=== TASK ===
Every line from the one containing "3. Document your" to the final line of the material below must be reproduced exactly; leave out all other lines.

"""

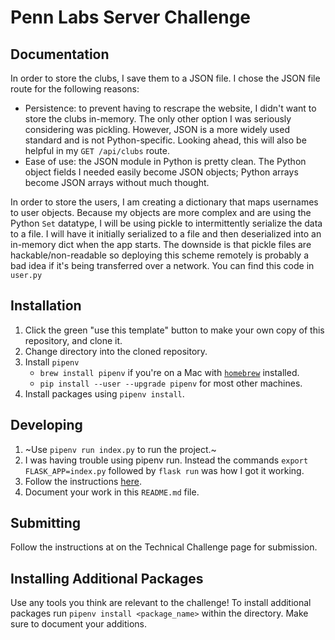 # Penn Labs Server Challenge

## Documentation
In order to store the clubs, I save them to a JSON file. I chose the JSON file route for the following reasons:
   * Persistence: to prevent having to rescrape the website, I didn't want to store the clubs in-memory. The only other option I was seriously considering was pickling. However, JSON is a more widely used standard and is not Python-specific. Looking ahead, this will also be helpful in my `GET /api/clubs` route.
   * Ease of use: the JSON module in Python is pretty clean. The Python object fields I needed easily become JSON objects; Python arrays become JSON arrays without much thought.

In order to store the users, I am creating a dictionary that maps usernames to user objects. Because my objects are more complex and are using the Python `Set` datatype, I will be using pickle to intermittently serialize the data to a file. I will have it initially serialized to a file and then deserialized into an in-memory dict when the app starts. The downside is that pickle files are hackable/non-readable so deploying this scheme remotely is probably a bad idea if it's being transferred over a network. You can find this code in `user.py`


## Installation
1. Click the green "use this template" button to make your own copy of this repository, and clone it. 
2. Change directory into the cloned repository.
3. Install `pipenv`
   * `brew install pipenv` if you're on a Mac with [`homebrew`](https://brew.sh/) installed.
   * `pip install --user --upgrade pipenv` for most other machines.
4. Install packages using `pipenv install`.

## Developing
1. ~Use `pipenv run index.py` to run the project.~
1. I was having trouble using pipenv run. Instead the commands `export FLASK_APP=index.py` followed by `flask run` was how I got it working.
2. Follow the instructions [here](https://www.notion.so/pennlabs/Server-Challenge-Spring-20-5a14bc18fb2f44ba90a61ba86b6fc426).
3. Document your work in this `README.md` file.

## Submitting
Follow the instructions at on the Technical Challenge page for submission.

## Installing Additional Packages
Use any tools you think are relevant to the challenge! To install additional packages 
run `pipenv install <package_name>` within the directory. Make sure to document your additions.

"""

=== ANSWER TO THIS TASK ===
3. Document your work in this `README.md` file.

## Submitting
Follow the instructions at on the Technical Challenge page for submission.

## Installing Additional Packages
Use any tools you think are relevant to the challenge! To install additional packages 
run `pipenv install <package_name>` within the directory. Make sure to document your additions.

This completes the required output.